## Instructions for the task
Leaving the images aside, print every record in the material exactly.

## Input data
******

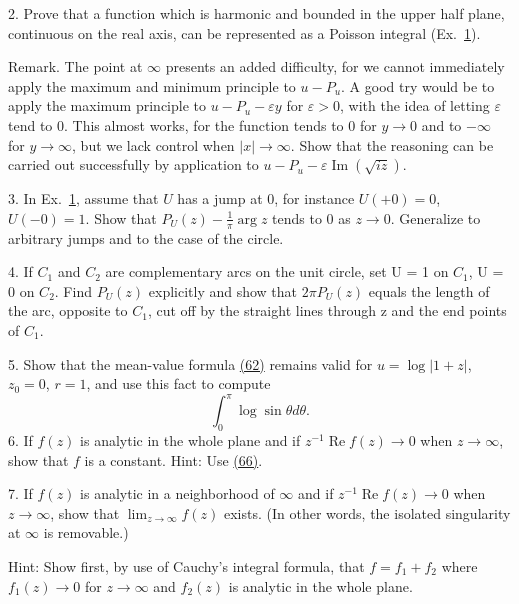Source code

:2. Prove that a function which is harmonic and bounded in the upper half plane, continuous on the real axis, can be represented as a Poisson integral (Ex.~\hyperref[exercise:4.6.4.12.1]{1}).

Remark. The point at $\infty$ presents an added difficulty, for we cannot immediately apply the maximum and minimum principle to $u - P_u$. A good try would be to apply the maximum principle to $u - P_u - \varepsilon y$ for $\varepsilon > 0$, with the idea of letting $\varepsilon$ tend to 0. This almost works, for the function tends to 0 for $y \to 0$ and to $-\infty$ for $y \to \infty$, but we lack control when $|x| \to \infty$. Show that the reasoning can be carried out successfully by application to $u - P_u - \varepsilon\operatorname{Im}(\sqrt{iz})$.

3. In Ex.~\hyperref[exercise:4.6.4.12.1]{1}, assume that $U$ has a jump at 0, for instance $U(+0) = 0$, $U(-0) = 1$. Show that $P_U(z) - \frac{1}{\pi} \arg z$ tends to 0 as $z \to 0$. Generalize to arbitrary jumps and to the case of the circle.

4. If $C_{1}$ and $C_{2}$ are complementary arcs on the unit circle, set U = 1 on $C_{1}$, U = 0 on $C_{2}$. Find $P_{U}(z)$ explicitly and show that $2\pi P_{U}(z)$ equals the length of the arc, opposite to $C_{1}$, cut off by the straight lines through z and the end points of $C_{1}$.

5. Show that the mean-value formula \hyperref[eq:4.62]{(62)} remains valid for $u = \log |1 + z|$, $z_0 = 0$, $r = 1$, and use this fact to compute
\begin{equation*}
\int_ {0} ^ {\pi} \log \sin \theta d \theta .
\end{equation*}
6. If $f(z)$ is analytic in the whole plane and if $z^{-1} \operatorname{Re} f(z) \to 0$ when $z \to \infty$, show that $f$ is a constant. Hint: Use \hyperref[eq:4.66]{(66)}.

7. If $f(z)$ is analytic in a neighborhood of $\infty$ and if $z^{-1} \operatorname{Re} f(z) \to 0$ when $z \to \infty$, show that $\lim_{z \to \infty} f(z)$ exists. (In other words, the isolated singularity at $\infty$ is removable.)

Hint: Show first, by use of Cauchy's integral formula, that $f = f_{1} + f_{2}$ where $f_{1}(z) \to 0$ for $z \to \infty$ and $f_{2}(z)$ is analytic in the whole plane.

******

## Solved exercise
Source code

:2. Prove that a function which is harmonic and bounded in the upper half plane, continuous on the real axis, can be represented as a Poisson integral (Ex.~\hyperref[exercise:4.6.4.12.1]{1}).

Remark. The point at $\infty$ presents an added difficulty, for we cannot immediately apply the maximum and minimum principle to $u - P_u$. A good try would be to apply the maximum principle to $u - P_u - \varepsilon y$ for $\varepsilon > 0$, with the idea of letting $\varepsilon$ tend to 0. This almost works, for the function tends to 0 for $y \to 0$ and to $-\infty$ for $y \to \infty$, but we lack control when $|x| \to \infty$. Show that the reasoning can be carried out successfully by application to $u - P_u - \varepsilon\operatorname{Im}(\sqrt{iz})$.

3. In Ex.~\hyperref[exercise:4.6.4.12.1]{1}, assume that $U$ has a jump at 0, for instance $U(+0) = 0$, $U(-0) = 1$. Show that $P_U(z) - \frac{1}{\pi} \arg z$ tends to 0 as $z \to 0$. Generalize to arbitrary jumps and to the case of the circle.

4. If $C_{1}$ and $C_{2}$ are complementary arcs on the unit circle, set U = 1 on $C_{1}$, U = 0 on $C_{2}$. Find $P_{U}(z)$ explicitly and show that $2\pi P_{U}(z)$ equals the length of the arc, opposite to $C_{1}$, cut off by the straight lines through z and the end points of $C_{1}$.

5. Show that the mean-value formula \hyperref[eq:4.62]{(62)} remains valid for $u = \log |1 + z|$, $z_0 = 0$, $r = 1$, and use this fact to compute
\begin{equation*}
\int_ {0} ^ {\pi} \log \sin \theta d \theta .
\end{equation*}
6. If $f(z)$ is analytic in the whole plane and if $z^{-1} \operatorname{Re} f(z) \to 0$ when $z \to \infty$, show that $f$ is a constant. Hint: Use \hyperref[eq:4.66]{(66)}.

7. If $f(z)$ is analytic in a neighborhood of $\infty$ and if $z^{-1} \operatorname{Re} f(z) \to 0$ when $z \to \infty$, show that $\lim_{z \to \infty} f(z)$ exists. (In other words, the isolated singularity at $\infty$ is removable.)

Hint: Show first, by use of Cauchy's integral formula, that $f = f_{1} + f_{2}$ where $f_{1}(z) \to 0$ for $z \to \infty$ and $f_{2}(z)$ is analytic in the whole plane.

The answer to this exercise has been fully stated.